Les joueuses de football entrent dans le monde du business. Chacune à sa manière. Ada Hegerberg, Ballon d’Or 2018, a franchi le pas avec les montres Hublot. Des contrats éloignés du monde sportif qu’Alex Morgan avaient déjà testé. Megan Rapinoe vient d’entrer dans la danse en devenant l’égérie de la marque de lingerie Victoria’s Secret, habituée à utiliser des mannequins traditionnels.

Il ne s’agira pas, pour le Ballon d’Or 2019, illuminée par la Coupe du Monde 2019 française, de se promener sur les défilés en petite tenue. Ces sept femmes, réunies sous le nom de VS Collective, conseilleront la marque sur ses décisions globales. Ses valeurs.
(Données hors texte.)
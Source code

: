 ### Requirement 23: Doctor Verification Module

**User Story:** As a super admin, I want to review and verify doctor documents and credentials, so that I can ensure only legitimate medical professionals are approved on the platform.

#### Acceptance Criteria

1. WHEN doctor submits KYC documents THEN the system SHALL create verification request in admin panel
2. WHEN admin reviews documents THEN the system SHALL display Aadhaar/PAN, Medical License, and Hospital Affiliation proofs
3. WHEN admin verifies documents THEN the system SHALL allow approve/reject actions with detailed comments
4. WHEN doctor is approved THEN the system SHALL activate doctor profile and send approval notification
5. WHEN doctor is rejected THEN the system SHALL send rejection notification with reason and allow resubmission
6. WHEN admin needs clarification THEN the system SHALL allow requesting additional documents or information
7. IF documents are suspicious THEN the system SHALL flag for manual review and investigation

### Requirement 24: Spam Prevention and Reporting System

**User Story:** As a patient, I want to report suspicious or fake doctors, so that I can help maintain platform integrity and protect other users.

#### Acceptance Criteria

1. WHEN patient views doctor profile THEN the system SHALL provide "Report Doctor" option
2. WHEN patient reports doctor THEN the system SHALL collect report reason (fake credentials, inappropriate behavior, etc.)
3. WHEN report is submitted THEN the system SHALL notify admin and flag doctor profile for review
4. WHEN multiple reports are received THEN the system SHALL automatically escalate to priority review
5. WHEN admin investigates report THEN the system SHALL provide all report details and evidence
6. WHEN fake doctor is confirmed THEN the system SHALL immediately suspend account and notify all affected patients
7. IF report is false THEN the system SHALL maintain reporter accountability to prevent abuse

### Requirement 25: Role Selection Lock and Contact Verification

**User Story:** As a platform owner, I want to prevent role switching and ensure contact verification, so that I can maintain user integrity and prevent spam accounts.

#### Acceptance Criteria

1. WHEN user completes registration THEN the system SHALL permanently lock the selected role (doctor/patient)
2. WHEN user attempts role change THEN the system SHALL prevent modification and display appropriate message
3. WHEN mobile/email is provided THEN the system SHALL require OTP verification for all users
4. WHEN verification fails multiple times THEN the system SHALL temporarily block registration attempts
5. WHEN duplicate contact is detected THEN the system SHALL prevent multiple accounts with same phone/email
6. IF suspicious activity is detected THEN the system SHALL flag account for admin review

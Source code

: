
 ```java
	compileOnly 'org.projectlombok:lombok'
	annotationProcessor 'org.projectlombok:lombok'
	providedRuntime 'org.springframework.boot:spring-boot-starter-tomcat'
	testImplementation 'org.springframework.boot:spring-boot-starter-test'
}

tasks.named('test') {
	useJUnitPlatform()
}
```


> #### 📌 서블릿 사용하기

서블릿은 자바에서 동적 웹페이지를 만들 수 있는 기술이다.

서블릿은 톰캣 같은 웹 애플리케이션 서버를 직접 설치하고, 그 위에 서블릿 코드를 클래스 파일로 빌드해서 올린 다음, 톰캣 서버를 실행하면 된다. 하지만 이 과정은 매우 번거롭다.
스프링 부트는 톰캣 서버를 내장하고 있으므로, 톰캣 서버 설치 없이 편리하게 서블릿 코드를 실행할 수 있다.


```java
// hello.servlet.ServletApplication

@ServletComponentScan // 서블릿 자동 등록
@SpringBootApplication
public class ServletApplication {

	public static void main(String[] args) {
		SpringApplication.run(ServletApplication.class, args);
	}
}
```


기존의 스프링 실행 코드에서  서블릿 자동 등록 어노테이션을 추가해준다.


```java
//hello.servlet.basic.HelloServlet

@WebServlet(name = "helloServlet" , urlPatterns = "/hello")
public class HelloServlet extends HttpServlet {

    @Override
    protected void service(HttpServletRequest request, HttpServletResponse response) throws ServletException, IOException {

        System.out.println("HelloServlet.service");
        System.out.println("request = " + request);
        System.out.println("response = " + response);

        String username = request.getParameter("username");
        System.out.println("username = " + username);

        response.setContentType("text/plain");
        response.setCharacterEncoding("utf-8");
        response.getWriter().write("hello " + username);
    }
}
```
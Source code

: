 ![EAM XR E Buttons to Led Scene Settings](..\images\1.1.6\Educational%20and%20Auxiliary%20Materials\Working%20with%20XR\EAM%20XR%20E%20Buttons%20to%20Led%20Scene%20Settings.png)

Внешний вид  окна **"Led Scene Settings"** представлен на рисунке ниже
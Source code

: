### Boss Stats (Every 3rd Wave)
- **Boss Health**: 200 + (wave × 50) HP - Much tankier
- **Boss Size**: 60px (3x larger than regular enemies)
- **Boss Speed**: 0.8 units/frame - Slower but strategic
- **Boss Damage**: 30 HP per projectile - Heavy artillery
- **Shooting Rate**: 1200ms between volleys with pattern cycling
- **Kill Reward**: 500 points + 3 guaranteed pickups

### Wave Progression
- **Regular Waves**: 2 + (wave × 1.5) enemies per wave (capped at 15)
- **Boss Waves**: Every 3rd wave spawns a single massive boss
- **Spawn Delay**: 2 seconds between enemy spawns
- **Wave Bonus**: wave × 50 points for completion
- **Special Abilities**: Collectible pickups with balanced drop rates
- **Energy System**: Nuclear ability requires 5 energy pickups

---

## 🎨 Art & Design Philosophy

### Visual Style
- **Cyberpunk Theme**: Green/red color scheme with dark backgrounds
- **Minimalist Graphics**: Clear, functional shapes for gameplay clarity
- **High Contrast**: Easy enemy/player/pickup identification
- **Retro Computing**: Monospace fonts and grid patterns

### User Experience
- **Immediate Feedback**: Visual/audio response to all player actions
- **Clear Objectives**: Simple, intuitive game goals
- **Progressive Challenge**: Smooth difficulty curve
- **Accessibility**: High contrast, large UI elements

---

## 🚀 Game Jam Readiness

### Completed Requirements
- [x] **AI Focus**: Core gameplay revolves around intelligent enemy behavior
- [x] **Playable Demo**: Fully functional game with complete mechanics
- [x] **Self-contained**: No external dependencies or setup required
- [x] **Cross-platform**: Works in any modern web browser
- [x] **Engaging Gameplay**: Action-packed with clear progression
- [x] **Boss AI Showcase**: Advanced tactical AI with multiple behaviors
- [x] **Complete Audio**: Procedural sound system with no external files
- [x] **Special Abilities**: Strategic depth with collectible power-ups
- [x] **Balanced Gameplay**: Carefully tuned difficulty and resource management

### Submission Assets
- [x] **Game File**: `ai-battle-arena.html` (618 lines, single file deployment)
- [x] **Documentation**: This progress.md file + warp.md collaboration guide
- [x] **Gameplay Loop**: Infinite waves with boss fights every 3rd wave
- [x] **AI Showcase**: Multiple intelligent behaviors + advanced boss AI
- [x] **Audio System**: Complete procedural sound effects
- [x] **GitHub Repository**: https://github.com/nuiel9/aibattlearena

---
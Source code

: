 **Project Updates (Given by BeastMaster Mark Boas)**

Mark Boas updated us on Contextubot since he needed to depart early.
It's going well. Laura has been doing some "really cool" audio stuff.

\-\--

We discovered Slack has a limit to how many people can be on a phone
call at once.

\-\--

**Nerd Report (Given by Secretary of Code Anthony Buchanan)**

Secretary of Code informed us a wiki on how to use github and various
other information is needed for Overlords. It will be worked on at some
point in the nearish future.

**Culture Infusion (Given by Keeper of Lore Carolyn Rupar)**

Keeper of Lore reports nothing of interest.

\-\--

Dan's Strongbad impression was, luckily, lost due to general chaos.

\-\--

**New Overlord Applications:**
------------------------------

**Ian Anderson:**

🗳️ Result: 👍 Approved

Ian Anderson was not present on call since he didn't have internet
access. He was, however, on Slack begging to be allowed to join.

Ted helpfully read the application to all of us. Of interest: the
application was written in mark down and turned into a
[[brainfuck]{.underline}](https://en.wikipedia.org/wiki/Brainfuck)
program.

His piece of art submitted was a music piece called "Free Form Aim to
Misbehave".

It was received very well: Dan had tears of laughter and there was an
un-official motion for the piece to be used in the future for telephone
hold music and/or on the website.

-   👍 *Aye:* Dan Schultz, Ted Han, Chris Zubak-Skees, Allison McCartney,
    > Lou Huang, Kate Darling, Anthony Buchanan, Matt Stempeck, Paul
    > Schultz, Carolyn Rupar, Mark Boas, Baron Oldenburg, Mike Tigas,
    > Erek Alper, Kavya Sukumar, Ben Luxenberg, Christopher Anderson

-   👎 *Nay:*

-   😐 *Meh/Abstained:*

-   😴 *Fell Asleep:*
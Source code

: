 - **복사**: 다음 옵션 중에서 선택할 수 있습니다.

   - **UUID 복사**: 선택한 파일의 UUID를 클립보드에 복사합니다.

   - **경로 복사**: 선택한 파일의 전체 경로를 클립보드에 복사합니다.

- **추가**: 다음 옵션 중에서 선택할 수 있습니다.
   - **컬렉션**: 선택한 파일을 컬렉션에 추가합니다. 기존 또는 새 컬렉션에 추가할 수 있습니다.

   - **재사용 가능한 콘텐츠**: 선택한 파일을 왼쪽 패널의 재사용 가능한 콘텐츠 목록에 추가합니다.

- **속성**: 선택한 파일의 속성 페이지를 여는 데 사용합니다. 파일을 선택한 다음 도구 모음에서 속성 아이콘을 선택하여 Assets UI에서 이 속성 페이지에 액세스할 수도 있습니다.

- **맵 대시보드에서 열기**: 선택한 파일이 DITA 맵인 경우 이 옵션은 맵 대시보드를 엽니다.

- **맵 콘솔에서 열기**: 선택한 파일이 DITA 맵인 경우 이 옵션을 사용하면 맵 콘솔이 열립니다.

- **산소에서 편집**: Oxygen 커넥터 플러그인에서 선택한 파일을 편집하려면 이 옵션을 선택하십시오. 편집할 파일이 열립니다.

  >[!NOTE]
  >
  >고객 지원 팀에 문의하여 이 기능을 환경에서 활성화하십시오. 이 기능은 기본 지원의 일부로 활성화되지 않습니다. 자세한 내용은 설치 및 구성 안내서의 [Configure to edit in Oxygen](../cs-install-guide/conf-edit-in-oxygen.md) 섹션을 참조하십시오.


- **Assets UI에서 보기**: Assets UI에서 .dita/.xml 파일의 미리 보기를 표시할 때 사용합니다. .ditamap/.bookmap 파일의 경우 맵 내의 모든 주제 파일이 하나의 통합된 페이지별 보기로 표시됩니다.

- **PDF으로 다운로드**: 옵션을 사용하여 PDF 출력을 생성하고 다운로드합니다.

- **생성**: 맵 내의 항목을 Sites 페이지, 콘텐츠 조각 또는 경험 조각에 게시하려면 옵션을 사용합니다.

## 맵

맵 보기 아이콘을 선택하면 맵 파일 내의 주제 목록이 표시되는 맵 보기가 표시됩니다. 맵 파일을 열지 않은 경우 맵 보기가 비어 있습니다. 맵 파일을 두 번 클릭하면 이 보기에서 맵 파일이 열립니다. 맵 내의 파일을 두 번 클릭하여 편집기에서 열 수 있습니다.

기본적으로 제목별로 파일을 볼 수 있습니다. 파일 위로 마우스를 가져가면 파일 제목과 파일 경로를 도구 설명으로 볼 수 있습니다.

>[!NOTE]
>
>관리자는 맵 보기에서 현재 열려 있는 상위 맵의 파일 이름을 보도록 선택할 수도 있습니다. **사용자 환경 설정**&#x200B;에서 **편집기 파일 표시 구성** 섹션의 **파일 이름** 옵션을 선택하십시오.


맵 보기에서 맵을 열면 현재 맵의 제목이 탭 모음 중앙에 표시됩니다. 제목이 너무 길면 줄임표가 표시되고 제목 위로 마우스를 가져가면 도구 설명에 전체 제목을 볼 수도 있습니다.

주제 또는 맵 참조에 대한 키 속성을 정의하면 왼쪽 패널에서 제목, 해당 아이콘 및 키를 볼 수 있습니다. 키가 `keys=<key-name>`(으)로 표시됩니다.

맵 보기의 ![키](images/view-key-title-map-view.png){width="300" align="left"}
La marque, oubliée par les jeunes générations souffraient “d’hypersexualisation de ses modèles, et de sexisme au sein même de l’entrerprise. En parallèle, la marque souffrait de plus en plus des critiques sur la maigreur jugée souvent extrême des mannequins” nous dit le communiqué de presse réinterprété par 20 minutes, se trouvait dans le creux de la vague.

Sept femmes, sept histoires et sept regards. Dans cette équipe, se trouve l’actrice d’origine indienne Priyanka Chopra, de la joueuse de foot Megan Rapinoe, ou de la mannequin transgenre Valentina Sampaio (seule rescapée de la période Anges), VS a choisi la championne de ski freestyle chinoise Eileen Gu, la mannequin australo-soudanaise Adut Akech, la photographe Amanda de Cadenet et la modèle grande taille Paloma Elsesser.

Le sport féminin, a un haut niveau de renommée, ouvre des portes nouvelles. Pour Megan Rapinoe, la Coupe du Monde, son geste pour saluer ses buts, ont été le déclencheur suivi du Ballon d’Or. Elle est passée dans une autre dimension.

Il sera intéressant de voir comment la star américaine peut travailler et faire bouger les lignes du business en faisant respecter ses valeurs. Il y a là un beau challenge si cela passe.